Here are the parts after rough cutting on the band saw. You can see the Micarta there at the top.
The liners have been temporarily glued together with the pattern on top. The liners get profiled at the same time so that they are identical twins.
After drilling all the holes in the liners, It's time to begin fitting the bolsters and scales. The bottom liner in the photo has the front bolster clamped to the liner. I will drill through the liners into the bolsters to get the screw holes aligned.
After the holes have been drilled through the bolsters, they get pinned together in order to get the rear end of them ground even. The next photo shows what I mean.
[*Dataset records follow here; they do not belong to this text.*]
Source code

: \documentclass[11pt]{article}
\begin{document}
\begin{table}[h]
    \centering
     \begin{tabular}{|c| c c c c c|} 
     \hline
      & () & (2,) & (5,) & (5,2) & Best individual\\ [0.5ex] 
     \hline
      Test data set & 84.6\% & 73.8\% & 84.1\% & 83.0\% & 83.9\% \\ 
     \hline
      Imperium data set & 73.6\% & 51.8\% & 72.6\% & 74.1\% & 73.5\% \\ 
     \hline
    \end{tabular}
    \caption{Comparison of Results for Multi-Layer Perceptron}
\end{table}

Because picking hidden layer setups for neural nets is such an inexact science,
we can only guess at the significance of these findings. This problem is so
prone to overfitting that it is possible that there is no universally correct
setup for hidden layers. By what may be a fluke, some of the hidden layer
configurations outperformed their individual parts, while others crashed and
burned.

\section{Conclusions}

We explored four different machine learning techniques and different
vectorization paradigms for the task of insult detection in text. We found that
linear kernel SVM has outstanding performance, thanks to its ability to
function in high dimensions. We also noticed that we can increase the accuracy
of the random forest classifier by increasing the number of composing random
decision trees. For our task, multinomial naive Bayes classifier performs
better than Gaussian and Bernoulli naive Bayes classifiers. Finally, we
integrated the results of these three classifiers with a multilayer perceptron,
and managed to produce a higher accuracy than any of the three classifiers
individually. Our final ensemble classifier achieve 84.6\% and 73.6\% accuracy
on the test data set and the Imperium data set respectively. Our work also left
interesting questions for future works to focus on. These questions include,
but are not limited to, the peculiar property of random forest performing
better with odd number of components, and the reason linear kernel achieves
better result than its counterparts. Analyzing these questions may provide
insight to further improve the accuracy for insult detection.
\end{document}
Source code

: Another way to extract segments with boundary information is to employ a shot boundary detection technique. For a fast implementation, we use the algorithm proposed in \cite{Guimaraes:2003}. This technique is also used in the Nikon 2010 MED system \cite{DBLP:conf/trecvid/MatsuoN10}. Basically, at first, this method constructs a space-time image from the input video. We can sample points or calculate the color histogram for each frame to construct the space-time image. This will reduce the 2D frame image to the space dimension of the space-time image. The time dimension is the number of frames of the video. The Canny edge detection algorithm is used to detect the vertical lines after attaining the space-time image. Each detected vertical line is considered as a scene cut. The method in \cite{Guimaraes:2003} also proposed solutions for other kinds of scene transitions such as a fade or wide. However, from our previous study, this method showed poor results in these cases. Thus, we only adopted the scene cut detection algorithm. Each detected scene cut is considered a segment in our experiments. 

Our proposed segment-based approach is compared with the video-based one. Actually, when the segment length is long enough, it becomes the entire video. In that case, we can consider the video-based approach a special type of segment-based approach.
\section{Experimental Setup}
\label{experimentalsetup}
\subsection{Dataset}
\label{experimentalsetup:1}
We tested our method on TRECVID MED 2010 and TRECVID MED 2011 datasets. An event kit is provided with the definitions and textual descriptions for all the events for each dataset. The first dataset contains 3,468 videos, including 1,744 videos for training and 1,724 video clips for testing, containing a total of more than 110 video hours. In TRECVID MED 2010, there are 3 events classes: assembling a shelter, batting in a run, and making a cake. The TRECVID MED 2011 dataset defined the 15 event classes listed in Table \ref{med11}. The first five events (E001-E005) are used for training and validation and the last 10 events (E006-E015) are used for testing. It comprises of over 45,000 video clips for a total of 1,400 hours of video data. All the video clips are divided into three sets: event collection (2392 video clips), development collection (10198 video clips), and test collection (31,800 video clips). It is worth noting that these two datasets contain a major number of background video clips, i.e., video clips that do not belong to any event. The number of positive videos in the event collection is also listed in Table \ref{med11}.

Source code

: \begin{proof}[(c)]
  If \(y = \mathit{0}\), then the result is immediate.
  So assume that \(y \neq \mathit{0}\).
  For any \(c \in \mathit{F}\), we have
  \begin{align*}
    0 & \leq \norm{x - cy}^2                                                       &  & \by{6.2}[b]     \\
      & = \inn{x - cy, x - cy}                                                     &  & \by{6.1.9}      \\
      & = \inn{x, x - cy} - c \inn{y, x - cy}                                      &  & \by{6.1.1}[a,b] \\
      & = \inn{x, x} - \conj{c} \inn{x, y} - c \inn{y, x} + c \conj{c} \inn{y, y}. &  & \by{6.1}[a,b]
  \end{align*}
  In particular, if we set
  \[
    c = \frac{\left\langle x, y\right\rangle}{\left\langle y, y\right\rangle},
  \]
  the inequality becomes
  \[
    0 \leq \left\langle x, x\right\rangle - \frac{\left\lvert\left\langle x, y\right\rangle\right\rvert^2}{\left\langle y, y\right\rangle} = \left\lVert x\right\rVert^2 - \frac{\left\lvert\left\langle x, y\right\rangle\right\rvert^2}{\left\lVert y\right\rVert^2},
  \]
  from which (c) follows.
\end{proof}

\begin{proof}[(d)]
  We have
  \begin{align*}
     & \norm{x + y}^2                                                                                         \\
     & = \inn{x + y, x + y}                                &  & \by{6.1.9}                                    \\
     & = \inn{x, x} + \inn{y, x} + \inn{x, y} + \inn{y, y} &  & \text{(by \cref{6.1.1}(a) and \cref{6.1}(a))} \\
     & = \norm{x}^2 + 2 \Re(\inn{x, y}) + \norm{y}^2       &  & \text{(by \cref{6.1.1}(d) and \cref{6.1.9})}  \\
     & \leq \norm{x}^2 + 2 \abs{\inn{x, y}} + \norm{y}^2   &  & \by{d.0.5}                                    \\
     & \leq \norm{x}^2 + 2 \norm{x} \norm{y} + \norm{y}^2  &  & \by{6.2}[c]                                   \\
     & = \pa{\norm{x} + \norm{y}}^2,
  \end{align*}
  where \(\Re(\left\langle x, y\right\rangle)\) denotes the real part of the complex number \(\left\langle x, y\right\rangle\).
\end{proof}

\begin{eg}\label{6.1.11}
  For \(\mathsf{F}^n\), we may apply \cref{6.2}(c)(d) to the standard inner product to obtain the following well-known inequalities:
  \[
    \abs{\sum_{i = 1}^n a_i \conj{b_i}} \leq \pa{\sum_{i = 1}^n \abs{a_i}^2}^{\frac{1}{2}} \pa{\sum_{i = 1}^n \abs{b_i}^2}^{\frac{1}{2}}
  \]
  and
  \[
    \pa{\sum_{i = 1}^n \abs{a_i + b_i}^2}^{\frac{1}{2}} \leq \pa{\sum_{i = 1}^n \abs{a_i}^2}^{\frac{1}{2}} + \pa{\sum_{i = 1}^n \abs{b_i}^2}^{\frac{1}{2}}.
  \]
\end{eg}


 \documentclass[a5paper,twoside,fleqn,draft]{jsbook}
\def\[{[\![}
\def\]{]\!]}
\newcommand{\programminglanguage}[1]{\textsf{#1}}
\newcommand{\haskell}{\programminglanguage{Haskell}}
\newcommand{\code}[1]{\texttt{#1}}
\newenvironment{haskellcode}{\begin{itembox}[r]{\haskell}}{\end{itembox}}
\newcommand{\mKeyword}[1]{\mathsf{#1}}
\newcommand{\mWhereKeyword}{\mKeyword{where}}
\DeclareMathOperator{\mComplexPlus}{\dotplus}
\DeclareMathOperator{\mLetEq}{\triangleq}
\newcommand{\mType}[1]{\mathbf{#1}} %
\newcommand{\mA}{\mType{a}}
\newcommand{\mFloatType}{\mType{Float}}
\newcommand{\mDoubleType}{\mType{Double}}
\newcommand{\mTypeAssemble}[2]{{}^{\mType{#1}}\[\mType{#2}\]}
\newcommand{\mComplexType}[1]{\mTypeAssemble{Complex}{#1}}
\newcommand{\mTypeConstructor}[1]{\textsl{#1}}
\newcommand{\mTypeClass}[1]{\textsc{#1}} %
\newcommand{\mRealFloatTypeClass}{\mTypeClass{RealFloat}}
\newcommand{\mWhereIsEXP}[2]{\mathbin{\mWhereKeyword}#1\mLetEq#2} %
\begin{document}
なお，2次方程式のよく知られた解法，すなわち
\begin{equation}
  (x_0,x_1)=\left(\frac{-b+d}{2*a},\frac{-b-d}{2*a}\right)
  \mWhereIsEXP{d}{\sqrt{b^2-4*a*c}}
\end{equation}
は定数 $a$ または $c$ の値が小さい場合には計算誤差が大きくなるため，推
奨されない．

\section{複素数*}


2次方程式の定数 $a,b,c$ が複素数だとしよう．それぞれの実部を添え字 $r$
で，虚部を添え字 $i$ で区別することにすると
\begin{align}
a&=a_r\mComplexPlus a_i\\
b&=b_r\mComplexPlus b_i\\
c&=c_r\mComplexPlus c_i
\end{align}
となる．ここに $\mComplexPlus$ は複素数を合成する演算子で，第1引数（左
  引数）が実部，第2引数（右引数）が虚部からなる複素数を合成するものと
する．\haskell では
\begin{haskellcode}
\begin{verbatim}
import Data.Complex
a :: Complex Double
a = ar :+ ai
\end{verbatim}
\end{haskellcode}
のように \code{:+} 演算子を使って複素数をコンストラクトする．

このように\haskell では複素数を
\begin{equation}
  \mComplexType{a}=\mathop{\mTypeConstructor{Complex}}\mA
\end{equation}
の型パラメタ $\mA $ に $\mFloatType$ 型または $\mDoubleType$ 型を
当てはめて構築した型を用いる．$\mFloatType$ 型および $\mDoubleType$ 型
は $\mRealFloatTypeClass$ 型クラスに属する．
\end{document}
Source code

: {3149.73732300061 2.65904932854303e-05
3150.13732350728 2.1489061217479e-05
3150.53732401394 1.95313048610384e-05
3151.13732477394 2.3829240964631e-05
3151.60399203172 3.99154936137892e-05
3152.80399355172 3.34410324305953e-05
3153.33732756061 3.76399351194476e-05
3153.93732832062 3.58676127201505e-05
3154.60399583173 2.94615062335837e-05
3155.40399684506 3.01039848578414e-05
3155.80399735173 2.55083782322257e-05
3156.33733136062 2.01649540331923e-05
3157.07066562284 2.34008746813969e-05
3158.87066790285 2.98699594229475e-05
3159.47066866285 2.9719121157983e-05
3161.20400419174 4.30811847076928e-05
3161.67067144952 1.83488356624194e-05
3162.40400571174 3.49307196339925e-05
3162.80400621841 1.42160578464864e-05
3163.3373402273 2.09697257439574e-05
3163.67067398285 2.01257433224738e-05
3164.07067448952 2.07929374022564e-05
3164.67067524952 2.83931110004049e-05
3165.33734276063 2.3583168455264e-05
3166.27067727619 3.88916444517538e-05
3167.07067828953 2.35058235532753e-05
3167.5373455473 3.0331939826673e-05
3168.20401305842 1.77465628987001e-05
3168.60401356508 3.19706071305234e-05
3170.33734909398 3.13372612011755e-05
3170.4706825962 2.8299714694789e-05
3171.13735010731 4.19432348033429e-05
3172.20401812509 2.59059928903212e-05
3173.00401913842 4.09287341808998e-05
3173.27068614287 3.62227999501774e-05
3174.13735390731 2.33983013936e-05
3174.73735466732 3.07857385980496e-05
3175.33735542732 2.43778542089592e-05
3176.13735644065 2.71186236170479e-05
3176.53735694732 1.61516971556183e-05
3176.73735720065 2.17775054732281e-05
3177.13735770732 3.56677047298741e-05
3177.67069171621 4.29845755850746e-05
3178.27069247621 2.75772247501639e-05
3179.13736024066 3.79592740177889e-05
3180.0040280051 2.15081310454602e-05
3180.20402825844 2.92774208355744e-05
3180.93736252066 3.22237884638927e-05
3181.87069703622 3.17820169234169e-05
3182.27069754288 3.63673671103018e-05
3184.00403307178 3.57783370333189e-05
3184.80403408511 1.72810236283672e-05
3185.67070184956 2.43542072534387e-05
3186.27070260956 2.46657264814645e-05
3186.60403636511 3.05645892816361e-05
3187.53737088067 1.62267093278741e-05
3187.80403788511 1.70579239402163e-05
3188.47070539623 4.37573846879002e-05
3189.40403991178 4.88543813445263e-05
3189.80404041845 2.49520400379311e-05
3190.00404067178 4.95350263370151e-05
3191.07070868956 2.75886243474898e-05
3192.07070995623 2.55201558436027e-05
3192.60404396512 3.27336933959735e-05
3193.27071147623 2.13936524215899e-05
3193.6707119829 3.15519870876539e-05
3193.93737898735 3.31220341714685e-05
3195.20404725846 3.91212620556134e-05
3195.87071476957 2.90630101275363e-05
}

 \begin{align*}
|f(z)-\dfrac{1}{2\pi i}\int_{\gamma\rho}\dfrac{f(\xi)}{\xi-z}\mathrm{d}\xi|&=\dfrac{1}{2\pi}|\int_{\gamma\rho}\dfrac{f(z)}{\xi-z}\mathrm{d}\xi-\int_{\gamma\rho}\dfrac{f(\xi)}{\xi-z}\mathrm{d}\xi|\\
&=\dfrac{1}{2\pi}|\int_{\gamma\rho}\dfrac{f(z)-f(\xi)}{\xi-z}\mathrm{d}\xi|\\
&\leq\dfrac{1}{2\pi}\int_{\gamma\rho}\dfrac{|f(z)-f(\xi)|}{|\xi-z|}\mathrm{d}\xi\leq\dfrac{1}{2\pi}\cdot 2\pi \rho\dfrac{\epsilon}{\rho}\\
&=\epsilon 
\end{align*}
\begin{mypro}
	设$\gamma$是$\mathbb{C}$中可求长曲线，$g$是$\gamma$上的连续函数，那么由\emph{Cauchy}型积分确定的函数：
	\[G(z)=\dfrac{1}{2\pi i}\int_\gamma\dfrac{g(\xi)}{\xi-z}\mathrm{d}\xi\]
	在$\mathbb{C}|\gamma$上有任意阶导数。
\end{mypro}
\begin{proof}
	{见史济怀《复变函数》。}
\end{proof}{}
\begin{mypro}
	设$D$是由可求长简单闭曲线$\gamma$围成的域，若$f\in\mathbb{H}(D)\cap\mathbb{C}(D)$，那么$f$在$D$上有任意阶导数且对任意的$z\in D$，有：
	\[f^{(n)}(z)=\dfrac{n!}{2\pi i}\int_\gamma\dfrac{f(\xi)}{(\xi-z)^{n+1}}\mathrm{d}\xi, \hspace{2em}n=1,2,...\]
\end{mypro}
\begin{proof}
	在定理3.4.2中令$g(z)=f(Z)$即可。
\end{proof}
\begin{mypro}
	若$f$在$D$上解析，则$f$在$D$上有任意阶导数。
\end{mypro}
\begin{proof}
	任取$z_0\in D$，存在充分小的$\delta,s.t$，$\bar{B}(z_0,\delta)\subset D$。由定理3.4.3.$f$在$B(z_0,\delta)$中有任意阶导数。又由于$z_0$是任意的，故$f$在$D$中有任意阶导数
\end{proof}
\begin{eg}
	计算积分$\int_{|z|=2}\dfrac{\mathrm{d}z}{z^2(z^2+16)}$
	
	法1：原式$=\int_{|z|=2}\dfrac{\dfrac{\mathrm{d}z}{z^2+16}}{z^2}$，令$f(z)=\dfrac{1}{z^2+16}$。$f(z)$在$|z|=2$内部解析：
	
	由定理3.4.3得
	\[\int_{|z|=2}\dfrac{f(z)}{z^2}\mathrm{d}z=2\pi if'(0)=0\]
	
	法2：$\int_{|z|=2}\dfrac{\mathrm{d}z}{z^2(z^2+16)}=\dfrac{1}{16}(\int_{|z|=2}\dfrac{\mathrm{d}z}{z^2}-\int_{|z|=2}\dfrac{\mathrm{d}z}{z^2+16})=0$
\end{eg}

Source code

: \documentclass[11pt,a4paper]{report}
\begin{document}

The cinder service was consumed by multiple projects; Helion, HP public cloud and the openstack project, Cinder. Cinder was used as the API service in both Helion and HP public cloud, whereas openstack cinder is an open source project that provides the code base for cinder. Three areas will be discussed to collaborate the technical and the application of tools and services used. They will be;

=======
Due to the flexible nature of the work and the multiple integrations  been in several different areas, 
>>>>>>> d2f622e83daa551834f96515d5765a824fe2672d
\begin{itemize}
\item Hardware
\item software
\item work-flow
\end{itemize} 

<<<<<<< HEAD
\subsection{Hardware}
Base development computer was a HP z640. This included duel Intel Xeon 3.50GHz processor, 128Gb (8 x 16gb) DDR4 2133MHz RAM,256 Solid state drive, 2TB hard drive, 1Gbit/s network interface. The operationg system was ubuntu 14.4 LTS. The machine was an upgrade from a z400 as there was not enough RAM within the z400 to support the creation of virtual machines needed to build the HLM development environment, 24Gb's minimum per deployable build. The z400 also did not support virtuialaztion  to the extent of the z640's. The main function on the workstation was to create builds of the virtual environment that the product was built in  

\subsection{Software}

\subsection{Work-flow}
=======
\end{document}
The face of the bolsters that will mate with the scales around ground down to match one another. The photo shows them still pinned together.
Now that the bolsters match, the back side of each gets ground down at 30 degrees to create dovetails.
This shows the complete dovetails.
Here's a little tip when working with dark-colored scale material. Put some masking tape over the scale and trace the pattern onto the tape. Easy to see and the tape peels right off without any trouble.
After a short trip to the band saw, here are the scales ready to be fitted to the front bolsters. They are cut slightly large so that there is extra material to help with fitting.
Dovetails have been ground into the front of the scales to mate up with the bolsters. The photo shows how they dovetail together.
The scales get clamped in place and holes drilled in the same manner as the front bolsters.
The back end of the scales get ground to match each other and ground at an angle to start the dovetails with the rear bolsters. The rear bolsters get dovetailed, clamped to the liners, and holes drilled just like the other parts.
You may have to get out your magnifying glass, but if you look very closely at the bottom corner of this liner, you will see a little black dot. That's what it looks like when you break off a tap in a hole when trying to cut threads into titanium. This doesn't happen to me very often anymore, but I used to just scrap the liner because that little piece was impossible to get out. I recently heard of a trick used by other knife makers when this happens to them.
Here's the trick. Acid! Titanium is stable and unaffected by acid, but the carbon steel tap isn't. This is the first time I've tried this trick, so my fingers were crossed when I dipped it into some ferric chloride.
It worked! After leaving the liner in the acid over night, the acid has eaten away the steel and left the titanium unscathed. I'll for sure have to remember this trick.
Here are all the handle parts assembled. Looks kind of "chunky" and uneven, but we'll take care of that right now.
After a few minutes on the grinder, all the parts are ground down to match the liners. Building my scales and bolsters this way, the handles are perfect mirror images of each other. There's nothing worse than dovetails that are a little bit off from each other.
I assembled the handle together and rounded over each side. I really like how this handle looks, and it feels very comfortable in the hand.
Confession time. While grinding the first blade, I made a fatal mistake and had to scrap the blade completely. It doesn't happen very often, but after throwing a little tantrum like a 2-year-old, I built a new blade and through the old one into the drawer of shame. Here is blade #2 after getting hollow ground. Looks much better now. Once I get the blade fit to the handle, I'll work on the blade finish. I don't want to get everything polished up at this point as inevitably it will get scratched and I'll have to start over.
Here is what the knife looked like when I knocked off on Saturday afternoon. The open position for the blade has been dialed in and the blade has been ground to the handle for a seamless fit. This is going to be a nice knife! I'm toying with the idea of going with a full mirror polish on the bolsters and the blade, but I haven't decided for sure. I like the looks of this knife enough that I might also leave the knife without any file work to embellish it. I'll toy with these two ideas throughout the week before I get back to the shop. Either way, this knife is sure to be a winner.
Thanks for tagging along with me on this new build. I hope you are enjoying your time spent here on the Robinson Edge.